The Collected Short Stories by Jean Rhys

The Collected Short Stories by Jean Rhys

Author:Jean Rhys
Language: eng
Format: epub
ISBN: 9780241290859
Publisher: Penguin Books Ltd
Published: 2017-03-02T05:00:00+00:00


The Lotus

‘Garland says she’s a tart.’

‘A tart! My dear Christine, have you seen her? After all, there are limits.’

‘What, round about the Portobello Road? I very much doubt it.’

‘Nonsense,’ Ronnie said. ‘She’s writing a novel. Yes, dearie –’ he opened his eyes very wide and turned the corners of his mouth down – ‘all about a girl who gets seduced –’

‘Well, well.’

‘On a haystack.’ Ronnie roared with laughter.

‘Perhaps we’ll have a bit of luck; she may get tight earlier than usual tonight and not turn up.’

‘Not turn up? You bet she will.’

Christine said, ‘I can’t imagine why you asked her here at all.’

‘Well, she borrowed a book the other day, and she said she was coming up to return it.
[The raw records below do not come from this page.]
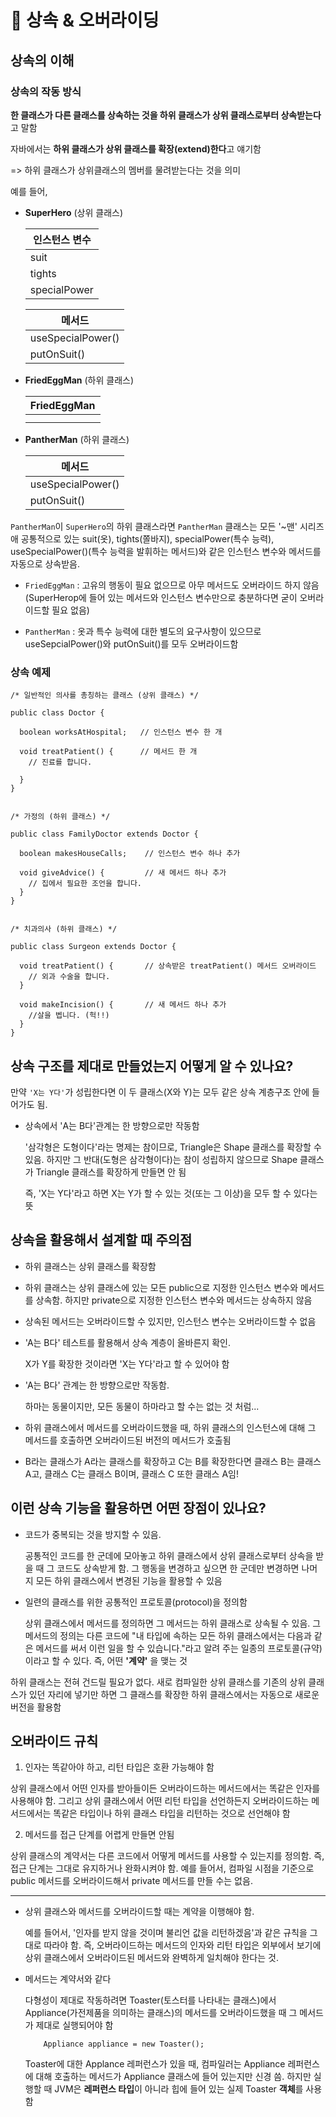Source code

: # 📌 상속 & 오버라이딩

## 상속의 이해
### 상속의 작동 방식
**한 클래스가 다른 클래스를 상속하는 것을 하위 클래스가 상위 클래스로부터 상속받는다**고 말함

자바에서는 **하위 클래스가 상위 클래스를 확장(extend)한다**고 얘기함

=> 하위 클래스가 상위클래스의 멤버를 물려받는다는 것을 의미


  예를 들어,

- **SuperHero** (상위 클래스)
  
  |인스턴스 변수|
  |-------------|
  |suit|
  |tights|
  |specialPower|

  |메서드|
  |-------|
  |useSpecialPower()|
  |putOnSuit()|

- **FriedEggMan** (하위 클래스)

  |FriedEggMan|
  |-------------|
  |             |
  |             |

- **PantherMan** (하위 클래스)

  |메서드|
  |-------|
  |useSpecialPower()|
  |putOnSuit()|

`PantherMan`이 `SuperHero`의 하위 클래스라면 `PantherMan` 클래스는 모든 '~맨' 시리즈애 공통적으로 있는 suit(옷), tights(쫄바지), specialPower(특수 능력),         useSpecialPower()(특수 능력을 발휘하는 메서드)와 같은 인스턴스 변수와 메서드를 자동으로 상속받음.

- `FriedEggMan` : 고유의 행동이 필요 없으므로 아무 메서드도 오버라이드 하지 않음
  (SuperHerop에 들어 있는 메서드와 인스턴스 변수만으로 충분하다면 굳이 오버라이드할 필요 없음)

- `PantherMan` : 옷과 특수 능력에 대한 별도의 요구사항이 있으므로 useSepcialPower()와 putOnSuit()를 모두 오버라이드함


### 상속 예제

    /* 일반적인 의사를 총칭하는 클래스 (상위 클래스) */
    
    public class Doctor {
    
      boolean worksAtHospital;   // 인스턴스 변수 한 개

      void treatPatient() {      // 메서드 한 개
        // 진료를 합니다.

      }
    }


    /* 가정의 (하위 클래스) */
    
    public class FamilyDoctor extends Doctor {
    
      boolean makesHouseCalls;    // 인스턴스 변수 하나 추가

      void giveAdvice() {         // 새 메서드 하나 추가
        // 집에서 필요한 조언을 합니다.
      }
    }


    /* 치과의사 (하위 클래스) */
    
    public class Surgeon extends Doctor { 
    
      void treatPatient() {       // 상속받은 treatPatient() 메서드 오버라이드
        // 외과 수술을 합니다.
      }

      void makeIncision() {       // 새 메서드 하나 추가
        //살을 벱니다. (헉!!)
      }
    }

## 상속 구조를 제대로 만들었는지 어떻게 알 수 있나요?
만약 `'X는 Y다'`가 성립한다면 이 두 클래스(X와 Y)는 모두 같은 상속 계층구조 안에 들어가도 됨.

- 상속에서 'A는 B다'관계는 한 방향으로만 작동함

  '삼각형은 도형이다'라는 명제는 참이므로, Triangle은 Shape 클래스를 확장할 수 있음. 하지만 그 반대(도형은 삼각형이다)는 참이 성립하지 않으므로 Shape 클래스가 Triangle 클래스를 확장하게 만들면 안 됨

  즉, 'X는 Y다'라고 하면 X는 Y가 할 수 있는 것(또는 그 이상)을 모두 할 수 있다는 뜻

## 상속을 활용해서 설계할 때 주의점
- 하위 클래스는 상위 클래스를 확장함
- 하위 클래스는 상위 클래스에 있는 모든 public으로 지정한 인스턴스 변수와 메서드를 상속함. 하지만 private으로 지정한 인스턴스 변수와 메서드는 상속하지 않음
- 상속된 메서드는 오버라이드할 수 있지만, 인스턴스 변수는 오버라이드할 수 없음
- 'A는 B다' 테스트를 활용해서 상속 계층이 올바른지 확인.
  
   X가 Y를 확장한 것이라면 'X는 Y다'라고 할 수 있어야 함
  
- 'A는 B다' 관계는 한 방향으로만 작동함.

  하마는 동물이지만, 모든 동물이 하마라고 할 수는 없는 것 처럼...
  
- 하위 클래스에서 메서드를 오버라이드했을 때, 하위 클래스의 인스턴스에 대해 그 메서드를 호출하면 오버라이드된 버전의 메서드가 호출됨
- B라는 클래스가 A라는 클래스를 확장하고 C는 B를 확장한다면 클래스 B는 클래스 A고, 클래스 C는 클래스 B이며, 클래스 C 또한 클래스 A임!

## 이런 상속 기능을 활용하면 어떤 장점이 있나요?
- 코드가 중복되는 것을 방지할 수 있음.

  공통적인 코드를 한 군데에 모아놓고 하위 클래스에서 상위 클래스로부터 상속을 받을 때 그 코드도 상속받게 함. 그 행동을 변경하고 싶으면 한 군데만 변경하면 나머지 모든 하위 클래스에서 변경된 기능을 활용할 수 있음

- 일련의 클래스를 위한 공통적인 프로토콜(protocol)을 정의함

  상위 클래스에서 메서드를 정의하면 그 메서드는 하위 클래스로 상속될 수 있음. 그 메서드의 정의는 다른 코드에 "내 타입에 속하는 모든 하위 클래스에서는 다음과 같은 메서드를 써서 이런 일을 할 수 있습니다."라고 알려 주는 일종의 프로토콜(규약)이라고 할 수 있다. 즉, 어떤 **'계약'** 을 맺는 것

하위 클래스는 전혀 건드릴 필요가 없다. 새로 컴파일한 상위 클래스를 기존의 상위 클래스가 있던 자리에 넣기만 하면 그 클래스를 확장한 하위 클래스에서는 자동으로 새로운 버전을 활용함

## 오버라이드 규칙
1. 인자는 똑같아야 하고, 리턴 타입은 호환 가능해야 함

  상위 클래스에서 어떤 인자를 받아들이든 오버라이드하는 메서드에서는 똑같은 인자를 사용해야 함. 그리고 상위 클래스에서 어떤 리턴 타입을 선언하든지 오버라이드하는 메서드에서는 똑같은 타입이나 하위 클래스 타입을 리턴하는 것으로 선언해야 함

2. 메서드를 접근 단계를 어렵게 만들면 안됨

  상위 클래스의 계약서는 다른 코드에서 어떻게 메서드를 사용할 수 있는지를 정의함. 즉, 접근 단계는 그대로 유지하거나 완화시켜야 함. 예를 들어서, 컴파일 시점을 기준으로 public 메서드를 오버라이드해서 private 메서드를 만들 수는 없음.

***
  
- 상위 클래스와 메서드를 오버라이드할 때는 계약을 이행해야 함.

  예를 들어서, '인자를 받지 않을 것이며 불리언 값을 리턴하겠음'과 같은 규칙을 그대로 따라야 함. 즉, 오버라이드하는 메서드의 인자와 리턴 타입은 외부에서 보기에 상위 클래스에서 오버라이드된 메서드와 완벽하게 일치해야 한다는 것.

- 메서드는 계약서와 같다

  다형성이 제대로 작동하려면 Toaster(토스터를 나타내는 클래스)에서 Appliance(가전제품을 의미하는 클래스)의 메서드를 오버라이드했을 때 그 메서드가 제대로 실행되어야 함

          Appliance appliance = new Toaster();


  Toaster에 대한 Applance 레퍼런스가 있을 때, 컴파일러는 Appliance 레퍼런스에 대해 호출하는 메서드가 Appliance 클래스에 들어 있는지만 신경 씀. 하지만 실행할 때 JVM은 **레퍼런스 타입**이 아니라 힙에 들어 있는 실제 Toaster **객체**를 사용함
What was I to do?’

While they were still arguing there was a knock on the door and he called, ‘Come in . . . Christine, this is Mrs Heath, Lotus Heath.’
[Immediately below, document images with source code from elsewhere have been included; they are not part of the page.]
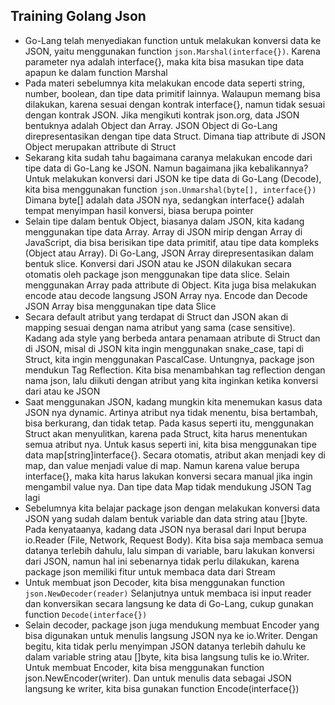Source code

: ## Training Golang Json

- Go-Lang telah menyediakan function untuk melakukan konversi data ke JSON, yaitu menggunakan function `json.Marshal(interface{})`. Karena parameter nya adalah interface{}, maka kita bisa masukan tipe data apapun ke dalam function Marshal
- Pada materi sebelumnya kita melakukan encode data seperti string, number, boolean, dan tipe data primitif lainnya. Walaupun memang bisa dilakukan, karena sesuai dengan kontrak interface{}, namun tidak sesuai dengan kontrak JSON. Jika mengikuti kontrak json.org, data JSON bentuknya adalah Object dan Array. JSON Object di Go-Lang direpresentasikan dengan tipe data Struct. Dimana tiap attribute di JSON Object merupakan attribute di Struct
- Sekarang kita sudah tahu bagaimana caranya melakukan encode dari tipe data di Go-Lang ke JSON. Namun bagaimana jika kebalikannya? Untuk melakukan konversi dari JSON ke tipe data di Go-Lang (Decode), kita bisa menggunakan function `json.Unmarshal(byte[], interface{})` Dimana byte[] adalah data JSON nya, sedangkan interface{} adalah tempat menyimpan hasil konversi, biasa berupa pointer
- Selain tipe dalam bentuk Object, biasanya dalam JSON, kita kadang menggunakan tipe data Array. Array di JSON mirip dengan Array di JavaScript, dia bisa berisikan tipe data primitif, atau tipe data kompleks (Object atau Array). Di Go-Lang, JSON Array direpresentasikan dalam bentuk slice. Konversi dari JSON atau ke JSON dilakukan secara otomatis oleh package json menggunakan tipe data slice. Selain menggunakan Array pada attribute di Object. Kita juga bisa melakukan encode atau decode langsung JSON Array nya. Encode dan Decode JSON Array bisa menggunakan tipe data Slice
- Secara default atribut yang terdapat di Struct dan JSON akan di mapping sesuai dengan nama atribut  yang sama (case sensitive). Kadang ada style yang berbeda antara penamaan atribute di Struct dan di JSON, misal di JSON kita ingin menggunakan snake_case, tapi di Struct, kita ingin menggunakan PascalCase. Untungnya, package json mendukun Tag Reflection. Kita bisa menambahkan tag reflection dengan nama json, lalu diikuti dengan atribut yang kita inginkan ketika konversi dari atau ke JSON
- Saat menggunakan JSON, kadang mungkin kita menemukan kasus data JSON nya dynamic. Artinya atribut nya tidak menentu, bisa bertambah, bisa berkurang, dan tidak tetap. Pada kasus seperti itu, menggunakan Struct akan menyulitkan, karena pada Struct, kita harus menentukan semua atribut nya. Untuk kasus seperti ini, kita bisa menggunakan tipe data map[string]interface{}. Secara otomatis, atribut akan menjadi key di map, dan value menjadi value di map. Namun karena value berupa interface{}, maka kita harus lakukan konversi secara manual jika ingin mengambil value nya. Dan tipe data Map tidak mendukung JSON Tag lagi
- Sebelumnya kita belajar package json dengan melakukan konversi data JSON yang sudah dalam bentuk variable dan data string atau []byte. Pada kenyataanya, kadang data JSON nya berasal dari Input berupa io.Reader (File, Network, Request Body). Kita bisa saja membaca semua datanya terlebih dahulu, lalu simpan di variable, baru lakukan konversi dari JSON, namun hal ini sebenarnya tidak perlu dilakukan, karena package json memiliki fitur untuk membaca data dari Stream
- Untuk membuat json Decoder, kita bisa menggunakan function `json.NewDecoder(reader)` Selanjutnya untuk membaca isi input reader dan konversikan secara langsung ke data di Go-Lang, cukup gunakan function `Decode(interface{})`
- Selain decoder, package json juga mendukung membuat Encoder yang bisa digunakan untuk menulis langsung JSON nya ke io.Writer. Dengan begitu, kita tidak perlu menyimpan JSON datanya terlebih dahulu ke dalam variable string atau []byte, kita bisa langsung tulis ke io.Writer. Untuk membuat Encoder, kita bisa menggunakan function json.NewEncoder(writer). Dan untuk menulis data sebagai JSON langsung ke writer, kita bisa gunakan function Encode(interface{})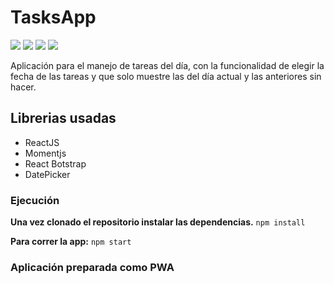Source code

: # TasksApp

![](https://img.shields.io/github/languages/top/mentorrolling/daily_tasks_app) ![](https://img.shields.io/github/repo-size/mentorrolling/daily_tasks_app) ![](https://img.shields.io/github/license/mentorrolling/daily_tasks_app) ![](https://img.shields.io/github/v/tag/mentorrolling/daily_tasks_app)

Aplicación para el manejo de tareas del día, con la funcionalidad de elegir la fecha de las tareas y que solo muestre las del día actual y las anteriores sin hacer.

## Librerias usadas

- ReactJS
- Momentjs
- React Botstrap
- DatePicker

### Ejecución

**Una vez clonado el repositorio instalar las dependencias.**
`npm install`

**Para correr la app:**
`npm start`

### Aplicación preparada como PWA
‘Good evening,’ Lotus said in a hoarse voice. ‘How are you? Quite well, I hope . . . Good evening, Mr Miles. I’ve brought your book. Most enjoyable.’

She was a middle-aged woman, short and stout. Her plump arms were bare, the finger nails varnished bright red. She had rouged her mouth unskilfully to match her nails, but her face was very pale. The front of her black dress was grey with powder.

‘The way these windows rattle!’ Christine said. ‘Hysterical, I call it.’ She wedged a piece of newspaper into the sash, then sat down on the divan. Lotus immediately moved over to her side and leaned forward.

‘You do like me, dear, don’t you? Say you like me.’

‘Of course I do.’

‘I think it’s so nice of you to ask me up here,’ Lotus said. Her sad eyes, set very wide apart, rolled vaguely round the room, which was distempered yellow and decorated with steamship posters – ‘Morocco, Land of Sunshine’, ‘Come to Beautiful Bali’. ‘I get fed up, I can tell you, sitting by myself in that basement night after night. And day after day if it comes to that.’

Christine remarked primly, ‘This is a horribly depressing part of London, I always think.’

Her nostrils dilated. Then she pressed her arms close against her sides, edged away and lit a cigarette, breathing the smoke in deeply.

‘But you’ve got it very nice up here, haven’t you? Is that a photograph of your father on the mantelpiece? You are like him.’

Ronnie glanced at his wife and coughed. ‘Well, how’s the poetry going?’ he asked, smiling slyly as he said the word ‘poetry’ as if at an improper joke. ‘And the novel, how’s that getting on?’

‘Not too fast,’ Lotus said, looking at the whisky decanter. Ronnie got up hospitably.

She took the glass he handed to her, screwed up her eyes, emptied it at a gulp and watched him refill it with an absent-minded expression.

‘But it’s wonderful the way it comes to me,’ she said. ‘It’s going to be a long book. I’m going to get everything in – the whole damn thing. I’m going to write a book like nobody’s ever written before.